The 27-year-old began the season as Oakland’s Opening Day starter and went 2-1 with a 1.57 ERA in his first four outings, but he went 1-5 with a 9.09 ERA in his final eight starts, including Thursday’s finale.
That same strong start and sour ending played out for the A’s over and over against the Astros, as Oakland never managed to get any length or shutdown innings from its rotation.
None of Oakland’s four starters went longer than 4 1/3 innings as Chris Bassitt, Sean Manaea, Jesús Luzardo and Montas combined to go 0-2 with an 8.82 ERA while giving up 26 hits -- including eight homers -- in 16 1/3 frames against the Astros.
Manager Bob Melvin noted that part of the shorter starts had to do with wanting to lean on his team’s outstanding bullpen, though obviously the results weren’t what they were looking for on either end.
“I think in the postseason, you tend to go to your bullpen a little bit earlier when you have a strength,” Melvin said. “We just couldn't hold them down in any facet as far as the pitching went. We had some stretches where we did, but nothing sustained through nine innings. That's why they won the series.”
Montas, who pitched two innings of relief in the AL Wild Card Series against the White Sox, came out hot and was hitting 99-100 mph with his fastball as he zipped through the first three innings with just one hit.
But in the fourth, the right-hander lost command of his slider and the Astros began timing him up. After a leadoff walk to Jose Altuve, Michael Brantley drove a 3-1 sinker over the fence in right-center.

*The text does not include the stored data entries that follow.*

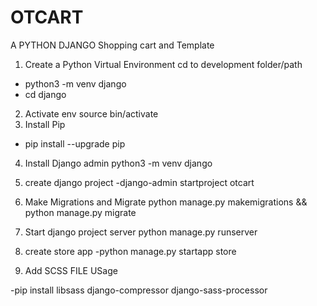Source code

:# OTCART 
A PYTHON DJANGO Shopping cart and Template

1. Create a Python Virtual Environment
cd to development folder/path
- python3 -m venv django 
- cd django 
2. Activate env source bin/activate
3. Install Pip
-  pip install --upgrade pip  
4. Install Django admin
 python3 -m venv django   
5. create django project
-django-admin startproject otcart
6. Make Migrations and Migrate
python manage.py makemigrations && python manage.py migrate
7. Start django project server
python manage.py runserver
8. create store app
-python manage.py startapp store

9. Add SCSS FILE USage

-pip install libsass django-compressor django-sass-processor
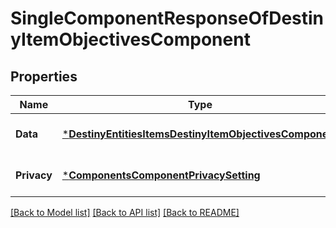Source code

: # SingleComponentResponseOfDestinyItemObjectivesComponent

## Properties
Name | Type | Description | Notes
------------ | ------------- | ------------- | -------------
**Data** | [***DestinyEntitiesItemsDestinyItemObjectivesComponent**](Destiny.Entities.Items.DestinyItemObjectivesComponent.md) |  | [optional] [default to null]
**Privacy** | [***ComponentsComponentPrivacySetting**](Components.ComponentPrivacySetting.md) |  | [optional] [default to null]

[[Back to Model list]](../README.md#documentation-for-models) [[Back to API list]](../README.md#documentation-for-api-endpoints) [[Back to README]](../README.md)


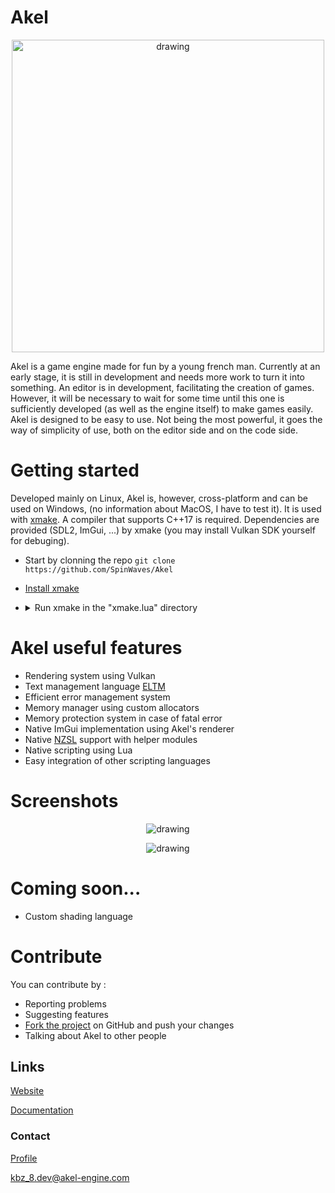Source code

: # Akel
<p align="center">
    <img src="https://raw.githubusercontent.com/SpinWaves/Akel/main/Resources/assets/logo.png" alt="drawing" width="500"/>
</p>

Akel is a game engine made for fun by a young french man.
Currently at an early stage, it is still in development and needs more work to turn it into something.
An editor is in development, facilitating the creation of games. However, it will be necessary to wait for some time until this one is sufficiently developed (as well as the engine itself) to make games easily.
Akel is designed to be easy to use. Not being the most powerful, it goes the way of simplicity of use, both on the editor side and on the code side.

# Getting started
Developed mainly on Linux, Akel is, however, cross-platform and can be used on Windows, (no information about MacOS, I have to test it). It is used with [xmake](https://xmake.io/#/). A compiler that supports C++17 is required. Dependencies are provided (SDL2, ImGui, ...) by xmake (you may install Vulkan SDK yourself for debuging).

* Start by clonning the repo `git clone https://github.com/SpinWaves/Akel`
* [Install xmake](https://xmake.io/#/guide/installation)
* <details> <summary>Run xmake in the "xmake.lua" directory</summary>
  By default xmake will only build Akel. If you want to build Akel Studio or one of the demos you can run xmake as follows :

  Demo | Command
  ---- | -------
  Akel Studio | `xmake build Akel_Studio`
  Rectangle | `xmake build RectDemo`
  Cube | `xmake build CubeDemo`
  Skybox | `xmake build SkyDemo`
  Model | `xmake build ModelDemo`
  Scripting | `xmake build ScriptDemo`
  Audio | `xmake build AudioDemo`
  Sponza | `xmake build SponzaDemo`
  </details>

# Akel useful features
* Rendering system using Vulkan
* Text management language [ELTM](https://github.com/SpinWaves/Akel/tree/main/Akel/include/Modules/ELTM)
* Efficient error management system
* Memory manager using custom allocators
* Memory protection system in case of fatal error
* Native ImGui implementation using Akel's renderer
* Native [NZSL](https://github.com/NazaraEngine/ShaderLang) support with helper modules
* Native scripting using Lua
* Easy integration of other scripting languages

# Screenshots

<p align="center">
    <img src="https://raw.githubusercontent.com/SpinWaves/Akel/main/Resources/screenshots/akel_studio.png" alt="drawing"/>
</p>

<p align="center">
    <img src="https://raw.githubusercontent.com/SpinWaves/Akel/main/Resources/screenshots/Screenshot_model_demo.png" alt="drawing"/>
</p>

# Coming soon...
* Custom shading language

# Contribute
You can contribute by :
* Reporting problems
* Suggesting features
* [Fork the project](https://github.com/SpinWaves/Akel/fork) on GitHub and push your changes
* Talking about Akel to other people

## Links
[Website](https://akel-engine.com)

[Documentation](https://doc.akel-engine.com)

### Contact
[Profile](https://solo.to/kbz_8)

kbz_8.dev@akel-engine.com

Alex Bregman and Kyle Tucker followed with singles before Carlos Correa unloaded on a 2-1 slider for a three-run, 427-foot blast.
After allowing just two hard-hit balls (95-plus mph exit velocity) in the first three frames, Montas gave up five in the fourth and was finally lifted by Melvin after two more base hits.
Montas wasn’t one of the Athletics’ players made available postgame, but teammate Ramón Laureano summed up his friend’s outing as best he could.
“He was throwing good, but the game got a little out of hand,” Laureano said. “I know he gave all he has. It’s tough. It’s just tough.”
Even including the three starts in the 2-1 Wild Card Series win over the White Sox, Oakland’s starters only went longer than 4 1/3 innings once in their seven postseason games and finished with a 1-3 record and a 6.67 ERA, with opposing batters hitting .347.